Former Treasury Secretaries Robert Rubin and Jacob Lew, who served under Democratic Presidents Bill Clinton and Barack Obama, respectively, this week penned a New York Times op-ed calling for making the child tax credit permanently available to families with little to no income.

If the current $2,000 per child tax credit were made fully refundable, it could reduce child poverty by 20%, they estimated.

“Refundability is the most consequential way to reduce child poverty, and we urge lawmakers to make it permanent,” Rubin and Lew wrote.

Yet not all leaders agree. Sen. Joe Manchin, D-W.V., has said he would not support renewing the child tax credit without including work requirements. Some Republicans agree.

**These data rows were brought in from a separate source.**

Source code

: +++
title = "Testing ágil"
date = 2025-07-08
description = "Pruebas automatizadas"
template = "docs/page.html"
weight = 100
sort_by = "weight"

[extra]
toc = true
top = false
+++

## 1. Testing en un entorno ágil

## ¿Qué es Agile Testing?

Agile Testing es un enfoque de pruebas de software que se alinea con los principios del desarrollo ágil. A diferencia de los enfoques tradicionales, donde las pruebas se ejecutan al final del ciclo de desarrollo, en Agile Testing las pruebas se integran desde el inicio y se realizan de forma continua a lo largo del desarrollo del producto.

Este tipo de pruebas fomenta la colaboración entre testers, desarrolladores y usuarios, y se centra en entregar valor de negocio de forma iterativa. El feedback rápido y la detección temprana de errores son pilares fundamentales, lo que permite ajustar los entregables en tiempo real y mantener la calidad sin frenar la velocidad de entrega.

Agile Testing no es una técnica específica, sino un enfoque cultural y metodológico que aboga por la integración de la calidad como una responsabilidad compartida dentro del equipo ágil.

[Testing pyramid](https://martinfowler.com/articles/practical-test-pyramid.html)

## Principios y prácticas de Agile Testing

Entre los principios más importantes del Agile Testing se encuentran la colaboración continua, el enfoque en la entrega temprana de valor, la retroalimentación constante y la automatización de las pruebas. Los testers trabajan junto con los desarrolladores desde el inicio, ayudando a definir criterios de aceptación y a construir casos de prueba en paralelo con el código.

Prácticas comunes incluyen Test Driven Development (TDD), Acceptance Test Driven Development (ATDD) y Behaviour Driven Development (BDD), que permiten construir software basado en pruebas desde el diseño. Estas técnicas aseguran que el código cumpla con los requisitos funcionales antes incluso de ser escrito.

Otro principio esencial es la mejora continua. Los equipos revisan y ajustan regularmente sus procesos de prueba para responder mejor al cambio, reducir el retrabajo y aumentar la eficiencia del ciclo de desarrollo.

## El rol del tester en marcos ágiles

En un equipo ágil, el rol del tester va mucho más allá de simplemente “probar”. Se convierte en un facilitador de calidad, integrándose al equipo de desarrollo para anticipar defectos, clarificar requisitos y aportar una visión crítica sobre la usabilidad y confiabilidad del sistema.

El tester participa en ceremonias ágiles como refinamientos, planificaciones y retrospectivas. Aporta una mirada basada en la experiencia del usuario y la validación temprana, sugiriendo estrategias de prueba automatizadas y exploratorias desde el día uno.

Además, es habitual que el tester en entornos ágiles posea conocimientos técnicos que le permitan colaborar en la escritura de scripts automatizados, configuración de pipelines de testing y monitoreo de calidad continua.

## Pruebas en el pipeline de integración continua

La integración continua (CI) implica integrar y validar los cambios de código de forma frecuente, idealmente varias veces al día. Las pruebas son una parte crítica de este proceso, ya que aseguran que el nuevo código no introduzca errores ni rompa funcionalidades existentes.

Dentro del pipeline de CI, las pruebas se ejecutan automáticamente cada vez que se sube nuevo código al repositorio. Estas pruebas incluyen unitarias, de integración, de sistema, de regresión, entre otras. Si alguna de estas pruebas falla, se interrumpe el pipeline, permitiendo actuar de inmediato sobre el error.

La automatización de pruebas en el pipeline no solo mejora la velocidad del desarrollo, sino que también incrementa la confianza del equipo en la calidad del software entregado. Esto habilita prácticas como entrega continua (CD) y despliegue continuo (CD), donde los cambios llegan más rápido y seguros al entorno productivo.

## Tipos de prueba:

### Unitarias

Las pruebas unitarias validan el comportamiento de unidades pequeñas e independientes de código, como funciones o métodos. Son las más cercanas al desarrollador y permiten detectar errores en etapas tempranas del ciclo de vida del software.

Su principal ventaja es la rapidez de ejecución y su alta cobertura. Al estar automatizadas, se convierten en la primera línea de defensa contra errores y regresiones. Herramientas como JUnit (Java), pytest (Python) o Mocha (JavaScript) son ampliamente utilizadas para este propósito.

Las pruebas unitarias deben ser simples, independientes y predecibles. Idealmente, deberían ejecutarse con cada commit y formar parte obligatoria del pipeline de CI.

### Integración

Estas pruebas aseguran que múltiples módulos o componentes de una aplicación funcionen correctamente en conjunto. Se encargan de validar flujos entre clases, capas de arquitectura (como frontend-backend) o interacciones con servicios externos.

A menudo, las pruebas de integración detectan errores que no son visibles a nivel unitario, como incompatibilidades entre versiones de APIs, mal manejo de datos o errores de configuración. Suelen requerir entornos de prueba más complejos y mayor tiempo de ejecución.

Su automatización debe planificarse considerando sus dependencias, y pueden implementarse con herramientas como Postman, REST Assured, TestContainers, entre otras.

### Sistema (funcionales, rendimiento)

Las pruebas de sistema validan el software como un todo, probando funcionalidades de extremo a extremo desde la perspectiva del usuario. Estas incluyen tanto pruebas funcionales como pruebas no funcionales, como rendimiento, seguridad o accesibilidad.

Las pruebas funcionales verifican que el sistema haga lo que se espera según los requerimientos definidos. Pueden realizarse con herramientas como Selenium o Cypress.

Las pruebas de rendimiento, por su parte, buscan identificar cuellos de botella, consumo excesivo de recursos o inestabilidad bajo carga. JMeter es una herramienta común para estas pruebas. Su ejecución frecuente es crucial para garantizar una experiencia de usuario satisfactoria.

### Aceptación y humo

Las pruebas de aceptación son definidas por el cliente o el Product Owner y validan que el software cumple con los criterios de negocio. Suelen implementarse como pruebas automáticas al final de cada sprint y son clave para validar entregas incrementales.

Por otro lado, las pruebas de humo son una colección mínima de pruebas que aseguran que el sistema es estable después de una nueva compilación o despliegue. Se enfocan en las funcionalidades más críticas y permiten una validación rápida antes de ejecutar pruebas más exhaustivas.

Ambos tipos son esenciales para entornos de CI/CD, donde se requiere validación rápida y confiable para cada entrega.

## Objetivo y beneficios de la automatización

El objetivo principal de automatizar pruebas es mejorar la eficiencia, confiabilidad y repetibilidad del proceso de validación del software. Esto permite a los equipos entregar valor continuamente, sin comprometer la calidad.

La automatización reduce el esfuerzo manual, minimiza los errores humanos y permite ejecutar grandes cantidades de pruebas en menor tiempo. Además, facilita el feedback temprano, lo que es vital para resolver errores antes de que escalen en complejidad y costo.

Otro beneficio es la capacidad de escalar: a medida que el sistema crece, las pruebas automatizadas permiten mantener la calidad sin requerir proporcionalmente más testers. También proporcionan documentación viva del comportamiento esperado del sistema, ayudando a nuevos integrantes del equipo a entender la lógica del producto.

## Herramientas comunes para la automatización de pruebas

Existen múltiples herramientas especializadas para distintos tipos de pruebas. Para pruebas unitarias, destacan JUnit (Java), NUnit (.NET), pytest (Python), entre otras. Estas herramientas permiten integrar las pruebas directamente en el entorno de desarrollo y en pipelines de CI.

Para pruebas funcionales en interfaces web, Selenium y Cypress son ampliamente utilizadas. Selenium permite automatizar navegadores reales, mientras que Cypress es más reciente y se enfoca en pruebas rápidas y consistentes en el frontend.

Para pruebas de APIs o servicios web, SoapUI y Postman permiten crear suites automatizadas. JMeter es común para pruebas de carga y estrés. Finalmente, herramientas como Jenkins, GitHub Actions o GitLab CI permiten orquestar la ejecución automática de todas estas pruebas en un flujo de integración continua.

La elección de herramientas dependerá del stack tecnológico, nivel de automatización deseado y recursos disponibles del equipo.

The question is whether both sides can reach a compromise. The Bipartisan Policy Center has proposed a plan that would make part of the child tax credit fully available to families at the lower end of the income spectrum, regardless of whether or not they have earnings. Then, a second portion would phase in with income, as the credit does today.

“What I would recommend policy makers focus most on is reaching agreement to expand some of the benefits to families at the bottom of the income distribution, which is much less expensive than expanding the size of the credit for everyone,” said Shai Akabas, director of economic policy at the Bipartisan Policy Center.

However, a recent report published by researchers at Columbia University found small and statistically insignificant effects of the child tax credit on employment and labor force participation.

Data shows the monthly child tax credit payments helped families pay for food, electrical bills and prevent their children from going to bed hungry, said Chuck Marr, vice president for federal tax policy at the Center on Budget and Policy Priorities.

“Then the rug got pulled out right from underneath them, just as food prices and energy prices started to surge,” Marr said.

“Some have used inflation as an excuse not to do something, when really, for low-income people, it’s another reason to do it,” he said.

For now, families who are eager for more generous child tax credit checks will likely have to wait.

“It seems fairly unlikely that they are going to reach an agreement in advance of the November election to expand the CTC for the current year,” Akabas said, due in part to a packed legislative agenda and not much time when lawmakers will be in session.

“There’s no clear path to an agreement at this moment,” he said.